### Work order
Which lines in the data below contain the word "elements"? Pull each of them out.

Stored data entries
★ ★ ★ ★ ★
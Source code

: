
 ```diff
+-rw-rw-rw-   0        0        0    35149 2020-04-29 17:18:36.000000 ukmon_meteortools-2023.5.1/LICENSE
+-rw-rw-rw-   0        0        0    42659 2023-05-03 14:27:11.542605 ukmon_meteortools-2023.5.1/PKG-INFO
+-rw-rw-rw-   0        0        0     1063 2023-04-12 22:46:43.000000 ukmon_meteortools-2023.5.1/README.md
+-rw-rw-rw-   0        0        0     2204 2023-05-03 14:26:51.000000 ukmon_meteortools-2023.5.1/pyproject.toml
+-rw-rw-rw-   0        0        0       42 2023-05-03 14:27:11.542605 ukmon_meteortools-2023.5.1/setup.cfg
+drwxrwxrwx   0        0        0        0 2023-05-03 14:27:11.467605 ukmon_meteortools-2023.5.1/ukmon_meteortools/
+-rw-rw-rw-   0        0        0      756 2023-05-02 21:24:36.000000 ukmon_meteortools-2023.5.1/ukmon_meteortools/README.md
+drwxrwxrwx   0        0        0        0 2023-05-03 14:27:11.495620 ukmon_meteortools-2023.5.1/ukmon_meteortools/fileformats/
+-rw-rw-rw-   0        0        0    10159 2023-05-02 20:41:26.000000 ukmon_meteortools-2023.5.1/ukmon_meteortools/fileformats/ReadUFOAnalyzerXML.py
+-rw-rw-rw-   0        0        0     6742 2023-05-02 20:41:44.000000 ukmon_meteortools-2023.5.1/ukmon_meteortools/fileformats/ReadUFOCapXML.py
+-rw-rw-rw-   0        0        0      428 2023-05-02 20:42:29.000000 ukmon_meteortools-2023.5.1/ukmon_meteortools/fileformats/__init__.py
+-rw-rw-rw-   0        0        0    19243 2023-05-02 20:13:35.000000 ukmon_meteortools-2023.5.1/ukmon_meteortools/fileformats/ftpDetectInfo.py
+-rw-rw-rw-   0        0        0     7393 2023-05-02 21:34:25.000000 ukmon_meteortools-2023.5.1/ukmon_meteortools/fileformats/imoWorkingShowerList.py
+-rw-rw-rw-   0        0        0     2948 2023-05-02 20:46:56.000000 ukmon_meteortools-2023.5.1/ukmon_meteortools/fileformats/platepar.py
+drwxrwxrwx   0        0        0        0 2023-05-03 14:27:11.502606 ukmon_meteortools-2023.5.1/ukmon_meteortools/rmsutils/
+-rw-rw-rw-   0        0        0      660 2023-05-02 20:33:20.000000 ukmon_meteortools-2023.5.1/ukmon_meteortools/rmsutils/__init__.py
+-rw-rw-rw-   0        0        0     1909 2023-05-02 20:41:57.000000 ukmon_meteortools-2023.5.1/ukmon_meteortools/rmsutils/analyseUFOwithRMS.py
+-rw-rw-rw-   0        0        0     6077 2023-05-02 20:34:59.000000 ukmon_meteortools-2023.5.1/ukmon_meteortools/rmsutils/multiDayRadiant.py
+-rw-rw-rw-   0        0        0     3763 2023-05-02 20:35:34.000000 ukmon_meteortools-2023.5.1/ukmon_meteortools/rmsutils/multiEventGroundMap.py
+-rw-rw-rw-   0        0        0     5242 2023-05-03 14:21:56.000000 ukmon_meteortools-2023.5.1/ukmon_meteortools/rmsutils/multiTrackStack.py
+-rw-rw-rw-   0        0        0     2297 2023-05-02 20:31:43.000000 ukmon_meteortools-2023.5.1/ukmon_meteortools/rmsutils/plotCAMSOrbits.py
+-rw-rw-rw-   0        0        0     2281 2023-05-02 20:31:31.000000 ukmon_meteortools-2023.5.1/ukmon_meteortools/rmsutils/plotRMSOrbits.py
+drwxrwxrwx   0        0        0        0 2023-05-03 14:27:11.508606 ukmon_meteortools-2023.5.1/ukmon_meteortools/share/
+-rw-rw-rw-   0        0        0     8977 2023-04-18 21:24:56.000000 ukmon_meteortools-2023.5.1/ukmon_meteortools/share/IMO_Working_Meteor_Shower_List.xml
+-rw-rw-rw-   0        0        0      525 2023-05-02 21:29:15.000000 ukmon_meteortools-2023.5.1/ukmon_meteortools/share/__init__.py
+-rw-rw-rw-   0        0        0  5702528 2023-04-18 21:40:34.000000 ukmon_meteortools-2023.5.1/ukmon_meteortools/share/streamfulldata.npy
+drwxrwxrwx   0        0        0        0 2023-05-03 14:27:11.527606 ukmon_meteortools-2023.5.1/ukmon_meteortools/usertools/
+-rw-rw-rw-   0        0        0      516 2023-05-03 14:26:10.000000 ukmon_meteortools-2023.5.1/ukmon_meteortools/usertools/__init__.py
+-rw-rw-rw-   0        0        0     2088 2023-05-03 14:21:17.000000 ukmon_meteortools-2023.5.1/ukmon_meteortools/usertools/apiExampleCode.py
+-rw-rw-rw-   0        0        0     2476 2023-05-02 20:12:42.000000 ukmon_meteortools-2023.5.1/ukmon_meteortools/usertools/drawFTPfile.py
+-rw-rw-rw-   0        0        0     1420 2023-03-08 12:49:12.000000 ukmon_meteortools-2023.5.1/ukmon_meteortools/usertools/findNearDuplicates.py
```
★ ★ ★ ★ ★
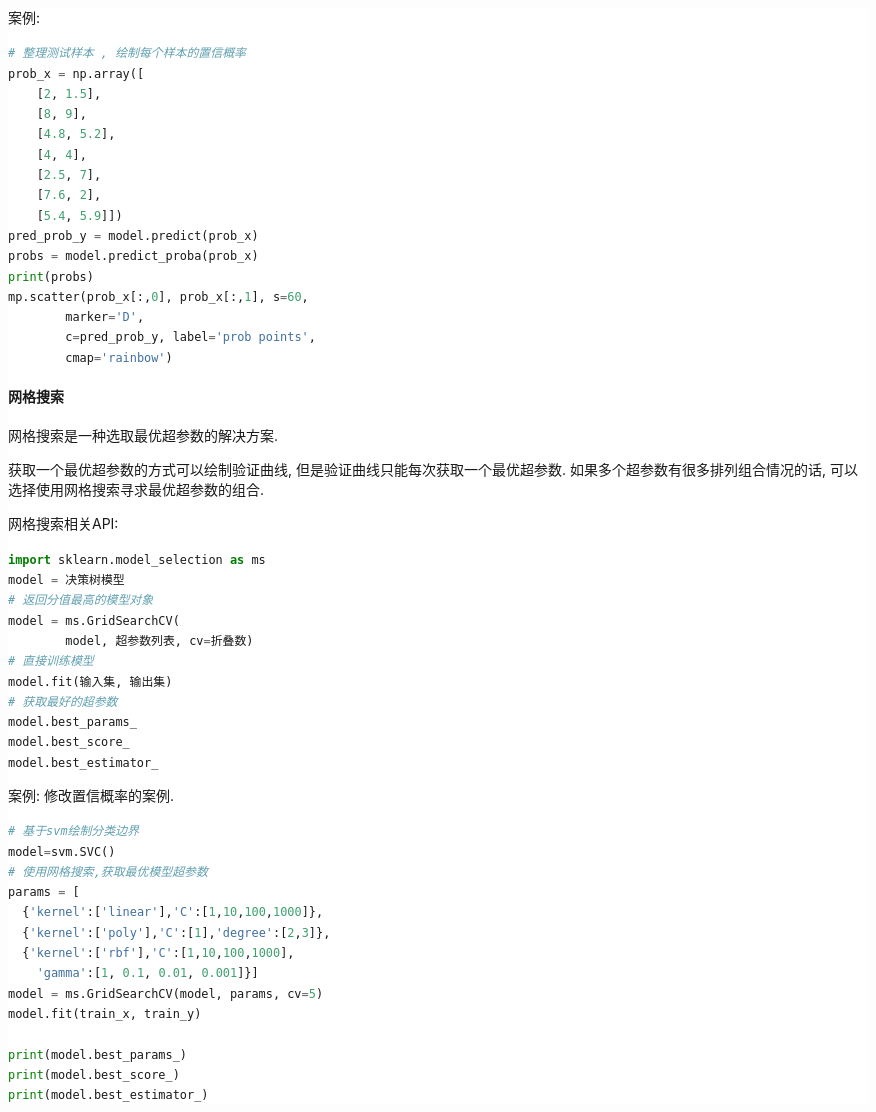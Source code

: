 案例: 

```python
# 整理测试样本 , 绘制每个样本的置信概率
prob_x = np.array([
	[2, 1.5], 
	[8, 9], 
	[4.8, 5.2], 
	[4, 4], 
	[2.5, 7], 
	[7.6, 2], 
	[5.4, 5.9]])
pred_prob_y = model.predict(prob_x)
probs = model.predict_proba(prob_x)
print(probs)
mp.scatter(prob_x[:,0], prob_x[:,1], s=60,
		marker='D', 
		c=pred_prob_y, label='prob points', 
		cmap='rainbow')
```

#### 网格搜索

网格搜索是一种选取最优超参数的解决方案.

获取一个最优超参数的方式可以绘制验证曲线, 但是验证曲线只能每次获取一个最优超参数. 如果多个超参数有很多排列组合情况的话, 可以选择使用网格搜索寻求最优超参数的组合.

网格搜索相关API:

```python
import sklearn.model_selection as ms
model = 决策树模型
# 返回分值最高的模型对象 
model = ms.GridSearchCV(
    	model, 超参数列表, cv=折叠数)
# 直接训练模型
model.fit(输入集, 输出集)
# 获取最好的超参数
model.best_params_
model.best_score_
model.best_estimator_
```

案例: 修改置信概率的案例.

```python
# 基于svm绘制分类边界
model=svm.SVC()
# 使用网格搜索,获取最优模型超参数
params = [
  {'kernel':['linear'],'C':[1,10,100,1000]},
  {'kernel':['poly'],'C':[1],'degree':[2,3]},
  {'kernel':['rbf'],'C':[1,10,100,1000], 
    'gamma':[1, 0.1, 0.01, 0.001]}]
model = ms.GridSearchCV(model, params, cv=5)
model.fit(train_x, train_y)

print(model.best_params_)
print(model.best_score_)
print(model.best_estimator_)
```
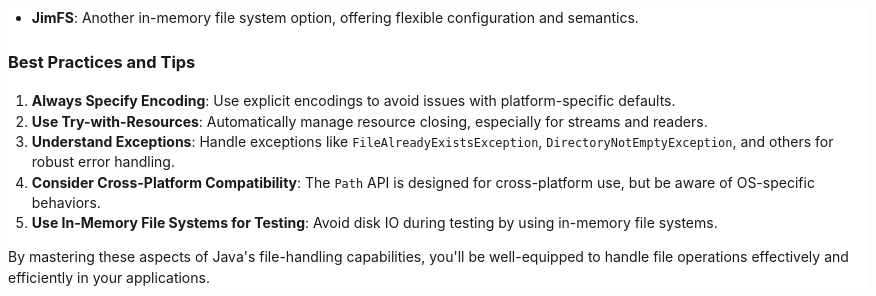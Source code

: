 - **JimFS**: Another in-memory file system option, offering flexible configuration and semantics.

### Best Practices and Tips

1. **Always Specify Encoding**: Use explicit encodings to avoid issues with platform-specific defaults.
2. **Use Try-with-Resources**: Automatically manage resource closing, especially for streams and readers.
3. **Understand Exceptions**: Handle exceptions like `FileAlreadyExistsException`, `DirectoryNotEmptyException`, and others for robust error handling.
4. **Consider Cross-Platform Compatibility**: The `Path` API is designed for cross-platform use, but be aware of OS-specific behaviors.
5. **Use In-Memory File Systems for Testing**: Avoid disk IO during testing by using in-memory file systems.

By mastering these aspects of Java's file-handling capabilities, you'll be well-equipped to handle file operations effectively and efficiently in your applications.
★ ★ ★ ★ ★
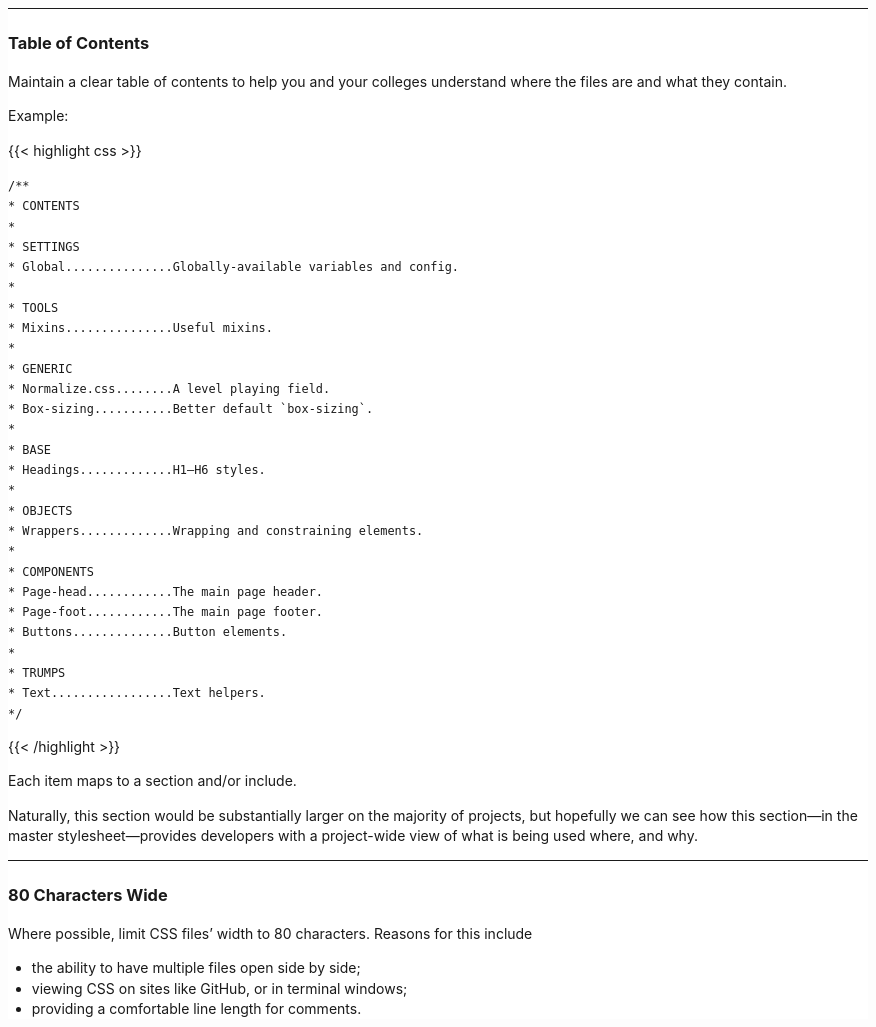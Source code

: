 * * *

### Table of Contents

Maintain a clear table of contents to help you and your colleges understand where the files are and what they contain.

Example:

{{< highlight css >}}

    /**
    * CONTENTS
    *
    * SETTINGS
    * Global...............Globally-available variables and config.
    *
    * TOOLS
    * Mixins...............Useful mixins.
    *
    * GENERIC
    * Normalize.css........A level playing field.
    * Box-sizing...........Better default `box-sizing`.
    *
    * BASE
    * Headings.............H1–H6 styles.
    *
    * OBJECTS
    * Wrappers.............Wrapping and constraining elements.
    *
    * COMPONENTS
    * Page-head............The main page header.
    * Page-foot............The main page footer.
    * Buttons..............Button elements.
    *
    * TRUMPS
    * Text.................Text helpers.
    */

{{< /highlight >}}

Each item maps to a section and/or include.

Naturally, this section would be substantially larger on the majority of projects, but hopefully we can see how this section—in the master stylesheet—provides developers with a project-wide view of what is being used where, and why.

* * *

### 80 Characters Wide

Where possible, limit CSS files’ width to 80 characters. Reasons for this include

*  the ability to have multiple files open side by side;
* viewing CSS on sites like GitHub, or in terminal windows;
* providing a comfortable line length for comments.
★ ★ ★ ★ ★
### Result for this task
    * Wrappers.............Wrapping and constraining elements.
    * Buttons..............Button elements.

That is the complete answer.